A two-million mile clocking ring has been broken up by Kent Trading Standards with the clockes getting suspended sentences.
Ryan Regan, 34, of Wallace Way, Broadstairs, Thomas Hamilton, 34, of Hugin Avenue, Broadstairs, and Darren Cradduck, 59, of Beech Avenue, Chartham, all pleaded guilty to conspiracy to commit fraud in a case heard at Canterbury Crown Court.
Regan and Hamilton were both sentenced to two years’ imprisonment suspended for two years. Cradduck was sentenced to 21 months’ imprisonment suspended for two years.
They have all been ordered to complete 200 hours of community servic. The judge also awarded £32,500 in compensation with further payments to be determined at a future hearing.
Between February 2016 and November 2018, layers of evidence showed the three were key players in a large-scale so-called ‘clocking’ scam with more than two million miles wound back from 23 high mileage vehicles bought at auction then sold online across the country, purposely deceiving the unsuspecting 22 buyers to inflate the market value and boost their profits.

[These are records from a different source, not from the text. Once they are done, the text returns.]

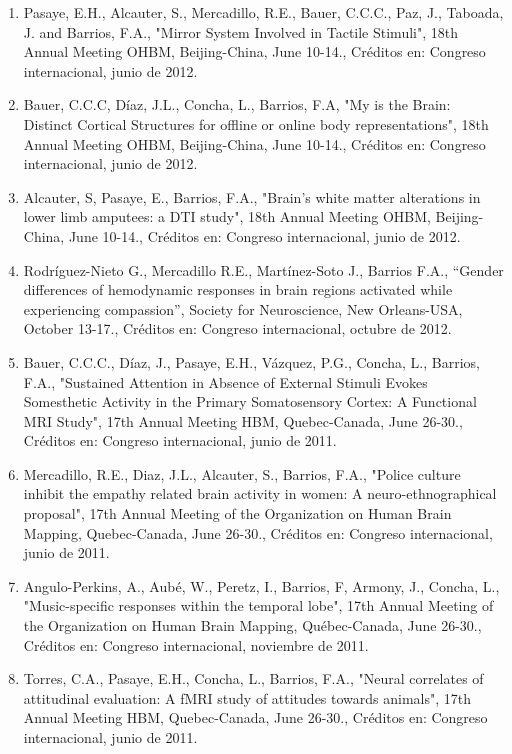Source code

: \begin{enumerate}
\item Pasaye, E.H., Alcauter, S., Mercadillo, R.E., Bauer, C.C.C., Paz, J., Taboada, J. and Barrios, F.A., "Mirror System 
Involved in Tactile Stimuli", 18th Annual Meeting OHBM, Beijing-China, June 10-14., Créditos en: Congreso internacional, 
junio de 2012.

\item Bauer, C.C.C, Díaz, J.L., Concha, L., Barrios, F.A, "My is the Brain: Distinct Cortical Structures for offline or 
online body representations", 18th Annual Meeting OHBM, Beijing-China, June 10-14., Créditos en: Congreso internacional, 
junio de 2012.

\item Alcauter, S, Pasaye, E., Barrios, F.A., "Brain's white matter alterations in lower limb amputees: a DTI study", 18th 
Annual Meeting OHBM, Beijing-China, June 10-14., Créditos en: Congreso internacional, junio de 2012.

\item Rodríguez-Nieto G., Mercadillo R.E., Martínez-Soto J., Barrios F.A., “Gender differences of hemodynamic responses in 
brain regions activated while experiencing compassion”, Society for Neuroscience, New Orleans-USA, October 13-17., Créditos 
en: Congreso internacional, octubre de 2012.

\item Bauer, C.C.C., Díaz, J., Pasaye, E.H., Vázquez, P.G., Concha, L., Barrios, F.A., "Sustained Attention in Absence of 
External Stimuli Evokes Somesthetic Activity in the Primary Somatosensory Cortex: A Functional MRI Study", 17th Annual 
Meeting HBM, Quebec-Canada, June 26-30., Créditos en: Congreso internacional, junio de 2011.

\item Mercadillo, R.E., Diaz, J.L., Alcauter, S., Barrios, F.A., "Police culture inhibit the empathy related brain activity 
in women: A neuro-ethnographical proposal", 17th Annual Meeting of the Organization on Human Brain Mapping, Quebec-Canada, 
June 26-30., Créditos en: Congreso internacional, junio de 2011.

\item Angulo-Perkins, A., Aubé, W., Peretz, I., Barrios, F, Armony, J., Concha, L., "Music-specific responses within the 
temporal lobe", 17th Annual Meeting of the Organization on Human Brain Mapping, Québec-Canada, June 26-30., Créditos en: 
Congreso internacional, noviembre de 2011.

\item Torres, C.A., Pasaye, E.H., Concha, L., Barrios, F.A., "Neural correlates of attitudinal evaluation: A fMRI study of 
attitudes towards animals", 17th Annual Meeting HBM, Quebec-Canada, June 26-30., Créditos en: Congreso internacional, junio 
de 2011.


\end{enumerate}
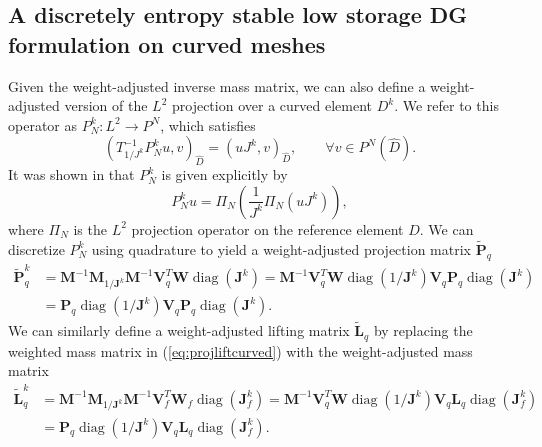 \documentclass[preprint,10pt]{article}
\theoremstyle{definition}
\theoremstyle{lemma}
\theoremstyle{theorem}
\theoremstyle{assumption}
\DeclareMathOperator{\diag}{diag}
\renewcommand{\hat}{\widehat}
\renewcommand{\tilde}{\widetilde}
\newcommand{\LRp}[1]{\left( #1 \right)}
\begin{document}
{\subsection{A discretely entropy stable low storage DG formulation on curved meshes}

Given the weight-adjusted inverse mass matrix, we can also define a weight-adjusted version of the $L^2$ projection over a curved element $D^k$.  We refer to this operator as $P^k_N: L^2\rightarrow P^N$, which satisfies
\[
\LRp{T^{-1}_{1/J^k}P^k_N u,v}_{\hat{D}} = \LRp{uJ^k,v}_{\hat{D}}, \qquad \forall v\in P^N\LRp{\hat{D}}.
\]
It was shown in \cite{chan2016weight2} that $P_N^k $ is given explicitly by
\begin{equation}
P^k_N u = \Pi_N\LRp{\frac{1}{J^k}\Pi_N\LRp{uJ^k}},
\label{eq:wadgproj}
\end{equation}
where $\Pi_N$ is the $L^2$ projection operator on the reference element $\hat{D}$.  We can discretize $P^k_N$ using quadrature to yield a weight-adjusted projection matrix $\tilde{\bm{P}}_q$ 
\begin{align}
\tilde{\bm{P}}^k_q &= \bm{M}^{-1}\bm{M}_{1/\bm{J}^k}\bm{M}^{-1}\bm{V}_q^T\bm{W}\diag\LRp{\bm{J}^k} = \bm{M}^{-1}\bm{V}_q^T\bm{W}\diag\LRp{1/\bm{J}^k} \bm{V}_q\bm{P}_q\diag\LRp{\bm{J}^k} \nonumber\\
&= \bm{P}_q \diag\LRp{{1}/{\bm{J}^k}} \bm{V}_q\bm{P}_q \diag\LRp{\bm{J}^k}.
\label{eq:wadgproj}
\end{align}
We can similarly define a weight-adjusted lifting matrix $\tilde{\bm{L}}_q$ by replacing the weighted mass matrix in (\ref{eq:projliftcurved}) with the weight-adjusted mass matrix
\begin{align}
\tilde{\bm{L}}^k_q &= \bm{M}^{-1}\bm{M}_{1/\bm{J}^k}\bm{M}^{-1}\bm{V}_f^T\bm{W}_f\diag\LRp{\bm{J}^k_f} = \bm{M}^{-1}\bm{V}_q^T\bm{W}\diag\LRp{1/\bm{J}^k} \bm{V}_q\bm{L}_q\diag\LRp{\bm{J}^k_f} \nonumber\\
&= \bm{P}_q \diag\LRp{{1}/{\bm{J}^k}} \bm{V}_q\bm{L}_q \diag\LRp{\bm{J}^k_f}.
\label{eq:wadglift}
\end{align}

}
\end{document}
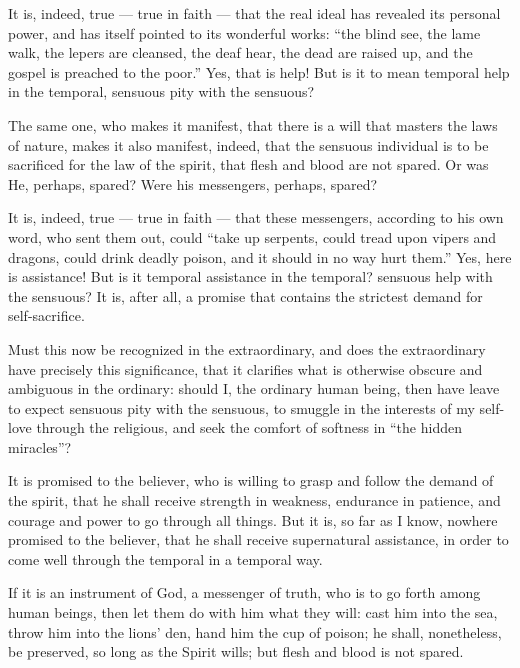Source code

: \documentclass[12pt,a4paper]{book}
\begin{document}
It is, indeed, true --- true in faith --- that the real ideal has revealed its personal power, and has itself pointed to its wonderful works: ``the blind see, the lame walk, the lepers are cleansed, the deaf hear, the dead are raised up, and the gospel is preached to the poor.'' Yes, that is help! But is it to mean temporal help in the temporal, sensuous pity with the sensuous?

The same one, who makes it manifest, that there is a will that masters the laws of nature, makes it also manifest, indeed, that the sensuous individual is to be sacrificed for the law of the spirit, that flesh and blood are not spared. Or was He, perhaps, spared? Were his messengers, perhaps, spared?

It is, indeed, true --- true in faith --- that these messengers, according to his own word, who sent them out, could ``take up serpents, could tread upon vipers and dragons, could drink deadly poison, and it should in no way hurt them.''
Yes, here is assistance! But is it temporal assistance in the temporal? sensuous help with the sensuous? It is, after all, a promise that contains the strictest demand for self-sacrifice.

Must this now be recognized in the extraordinary, and does the extraordinary have precisely this significance, that it clarifies what is otherwise obscure and ambiguous in the ordinary: should I, the ordinary human being, then have leave to expect sensuous pity with the sensuous, to smuggle in the interests of my self-love through the religious, and seek the comfort of softness in ``the hidden miracles''?

It is promised to the believer, who is willing to grasp and follow the demand of the spirit, that he shall receive strength in weakness, endurance in patience, and courage and power to go through all things. But it is, so far as I know, nowhere promised to the believer, that he shall receive supernatural assistance, in order to come well through the temporal in a temporal way.

If it is an instrument of God, a messenger of truth, who is to go forth among human beings, then let them do with him what they will: cast him into the sea, throw him into the lions' den, hand him the cup of poison; he shall, nonetheless, be preserved, so long as the Spirit wills; but flesh and blood is not spared.
\end{document}

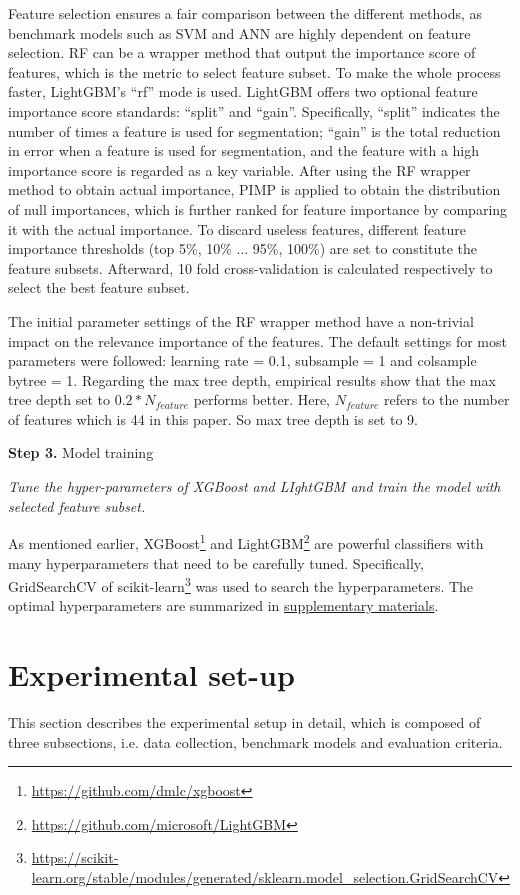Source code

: \documentclass[review]{elsarticle}
\begin{document}
Feature selection ensures a fair comparison between the different methods, as benchmark models such as SVM and ANN are highly dependent on feature selection. RF can be a wrapper method that output the importance score of features, which is the metric to select feature subset. To make the whole process faster, LightGBM's ``rf'' mode is used. LightGBM offers two optional feature importance score standards: ``split'' and ``gain''. Specifically, ``split'' indicates the number of times a feature is used for segmentation; ``gain'' is the total reduction in error when a feature is used for segmentation, and the feature with a high importance score is regarded as a key variable. After using the RF wrapper method to obtain actual importance, PIMP is applied to obtain the distribution of null importances, which is further ranked for feature importance by comparing it with the actual importance. To discard useless features, different feature importance thresholds (top 5\%, 10\% ... 95\%, 100\%) are set to constitute the feature subsets. Afterward, 10 fold cross-validation is calculated respectively to select the best feature subset.

The initial parameter settings of the RF wrapper method have a non-trivial impact on the relevance importance of the features. The default settings for most parameters were followed: learning rate = 0.1, subsample = 1 and colsample bytree = 1. Regarding the max tree depth, empirical results show that the max tree depth set to $0.2*N_{feature}$ performs better. Here, $N_{feature}$ refers to the number of features which is 44 in this paper. So max tree depth is set to 9.

\textbf{Step 3.} Model training

\textit{Tune the hyper-parameters of XGBoost and LIghtGBM and train the model with selected feature subset.}

As mentioned earlier, XGBoost\footnote{\url{https://github.com/dmlc/xgboost}} and LightGBM\footnote{\url{https://github.com/microsoft/LightGBM}} are powerful classifiers with many hyperparameters that need to be carefully tuned. Specifically, GridSearchCV of scikit-learn\footnote{\url{https://scikit-learn.org/stable/modules/generated/sklearn.model_selection.GridSearchCV}} was used to search the hyperparameters. The optimal hyperparameters are summarized in \hyperref[supplementary_materials]{supplementary materials}.

\section{Experimental set-up}
\label{section_4}
This section describes the experimental setup in detail, which is composed of three subsections, i.e. data collection, benchmark models and evaluation criteria.
\end{document}
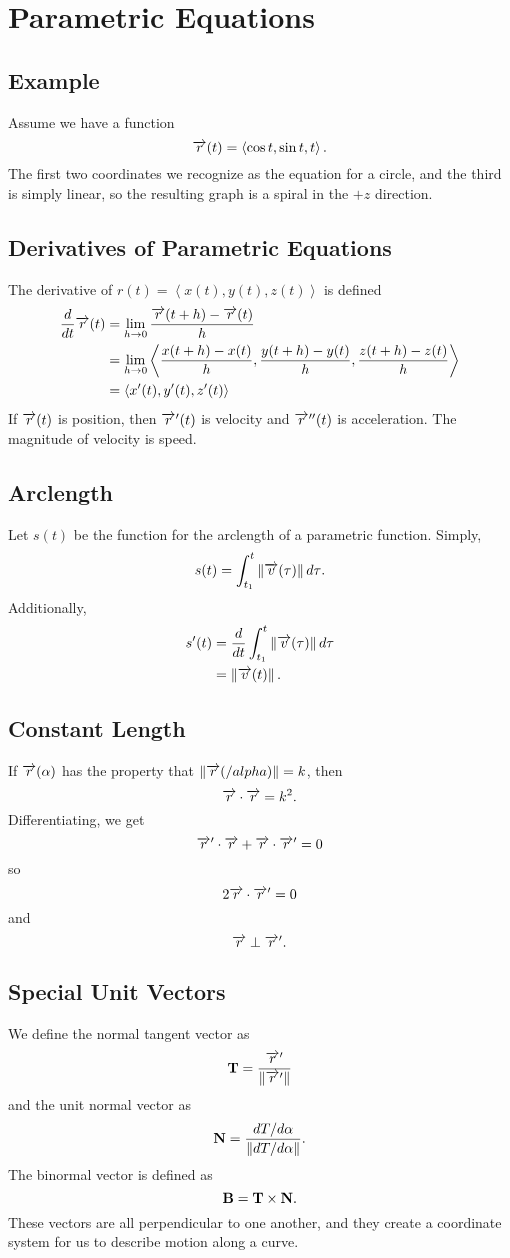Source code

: \documentclass[12pt]{article}
\theoremstyle{plain} %
\theoremstyle{definition}
\theoremstyle{definition}
\theoremstyle{remark}
\newcommand{\vecv}{\vv{v}}
\newcommand{\vecr}{\vv{r}}
\newcommand{\angled}[1]{\left\langle {#1} \right\rangle}
\newcommand*{\vv}[1]{\overrightarrow{\mkern0mu#1}}
\renewcommand{\norm}[1]{\left\lVert#1\right\rVert}
\begin{document}
\section{Parametric Equations}
\subsection{Example}
Assume we have a function
\[ \vv{r}(t) = \angled{\cos{t},\sin{t},t}. \]
The first two coordinates we recognize as the equation for a circle, and the third is simply linear, so the resulting graph is a spiral in the $+z$ direction.
\subsection{Derivatives of Parametric Equations}
The derivative of $r(t) = \angled{x(t),y(t),z(t)}$ is defined
\begin{align*}
\frac{d}{dt} \vv{r}(t) &= \lim_{h \rightarrow 0} \frac{\vv{r}(t+h)-\vv{r}(t)}{h} \\
& = \lim_{h \rightarrow 0} \angled{\frac{x(t+h)-x(t)}{h},\frac{y(t+h)-y(t)}{h},\frac{z(t+h)-z(t)}{h}} \\
& = \angled{x^\prime(t),y^\prime(t),z^\prime(t)}
\end{align*}
If $\vecr(t)$ is position, then $\vecr^\prime(t)$ is velocity and $\vecr^{\prime\prime}(t)$ is acceleration. The magnitude of velocity is speed.

\subsection{Arclength}
Let $s(t)$ be the function for the arclength of a parametric function. Simply,
\[ s(t) = \int_{t_1}^t{\norm{\vecv(\tau)}d\tau}. \]
Additionally,
\begin{align*}
s^\prime(t) & = \frac{d}{dt} \int_{t_1}^t{\norm{\vecv(\tau)}d\tau} \\
& = \norm{\vecv(t)}.
\end{align*}

\subsection{Constant Length}
If $\vecr(\alpha)$ has the property that $\norm{\vecr(/alpha)} = k$, then
\[ \vecr \cdot \vecr = k^2.\]
Differentiating, we get
\[ \vecr^\prime \cdot \vecr + \vecr \cdot \vecr^\prime = 0 \]
so
\[ 2 \vecr \cdot \vecr^\prime = 0 \]
and
\[ \vecr \perp \vecr^\prime.\]

\subsection{Special Unit Vectors}
We define the normal tangent vector as \[\vb{T} = \frac{\vecr^\prime}{\norm{\vecr^\prime}}\] and the unit normal vector as \[\vb{N} = \frac{dT/d\alpha}{\norm{dT/d\alpha}}.\]
The binormal vector is defined as \[\vb{B} = \vb{T} \times \vb{N}. \]
These vectors are all perpendicular to one another, and they create a coordinate system for us to describe motion along a curve.
\end{document}
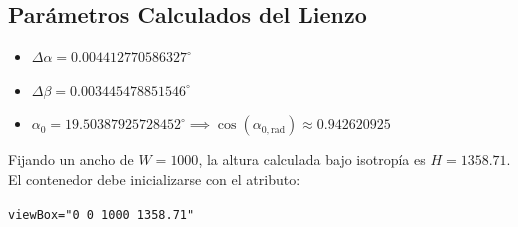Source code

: \documentclass[12pt,a4paper]{article}
\begin{document}
\subsection{Parámetros Calculados del Lienzo}
\begin{itemize}
    \item $\Delta\alpha = 0.004412770586327^\circ$
    \item $\Delta\beta = 0.003445478851546^\circ$
    \item $\alpha_0 = 19.50387925728452^\circ \implies \cos(\alpha_{0,\text{rad}}) \approx 0.942620925$
\end{itemize}

Fijando un ancho de $W=1000$, la altura calculada bajo isotropía es $H=1358.71$. El contenedor debe inicializarse con el atributo:
\begin{center}
    \texttt{viewBox="0 0 1000 1358.71"}
\end{center}
\end{document}
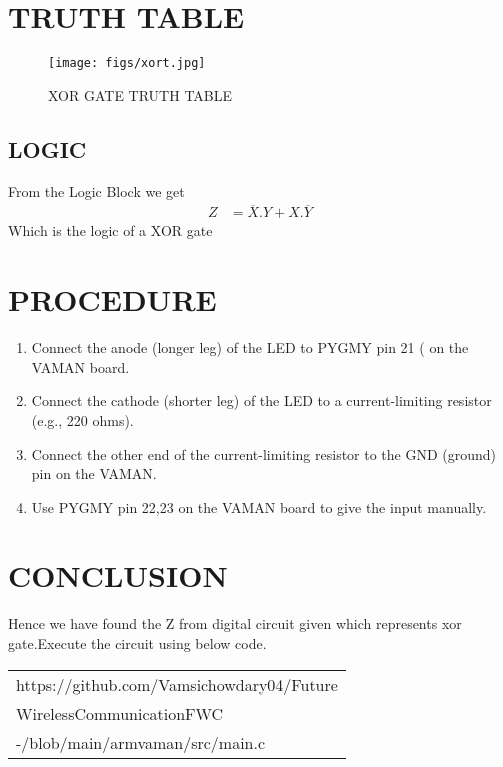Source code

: \documentclass[journal,12pt,twocolumn]{IEEEtran}
\begin{document}
\section{TRUTH TABLE}
\begin{figure}[H]
\centering
\texttt{[image: figs/xort.jpg]}
\caption{XOR GATE TRUTH TABLE}
\label{fig:xort.png}
\end{figure}

\subsection{LOGIC}
From the Logic Block  we get
\begin{align}
  Z&=\overline{X}.Y+X.\overline{Y}
\end{align}
Which is the logic of a XOR gate 

\section{PROCEDURE}
\begin{enumerate}
\item Connect the anode (longer leg) of the LED to PYGMY pin 21 ( on the VAMAN board.
\item Connect the cathode (shorter leg) of the LED to a current-limiting resistor (e.g., 220 ohms).
\item Connect the other end of the current-limiting resistor to the GND (ground) pin on the VAMAN.
\item Use PYGMY pin 22,23 on the VAMAN board to give the input manually.
\end{enumerate}

\section{CONCLUSION}
Hence we have found the Z from  digital circuit given which represents xor gate.Execute the circuit using below code.

   \begin{tabularx}{0.46\textwidth} { 
  | >{\centering\arraybackslash}X |}
  \hline
https://github.com/Vamsichowdary04/Future\\\-Wireless\-Communication\-FWC\\-/blob/main/armvaman/src/main.c\\
  \hline
\end{tabularx}


\end{document}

Seized CCTV footage from premises in Sandwich showed Cradduck plugging in his laptop and tampering with the dashboards, in slang terms giving the vehicles a ‘haircut’. More than 100,000 miles were wiped from 10 of the vehicles. The largest deduction in one go was 163,000.
Kent Trading Standards got its first lead in 2018 with a van bought by a father for his son-in-law, medically retired from the army and starting a carpentry business. It did not make the journey from the pick-up point in Ramsgate home to North Yorkshire and when a phone call was made to the dealer, the new owner was threatened with physical violence
Operation Blackboard was launched, supported by National Trading Standards (NTS) Tri Region Investigation Team, when requested information back from car auction houses highlighted more than 20 trading names linked to the group, and that buy and sell mileages were not tallying.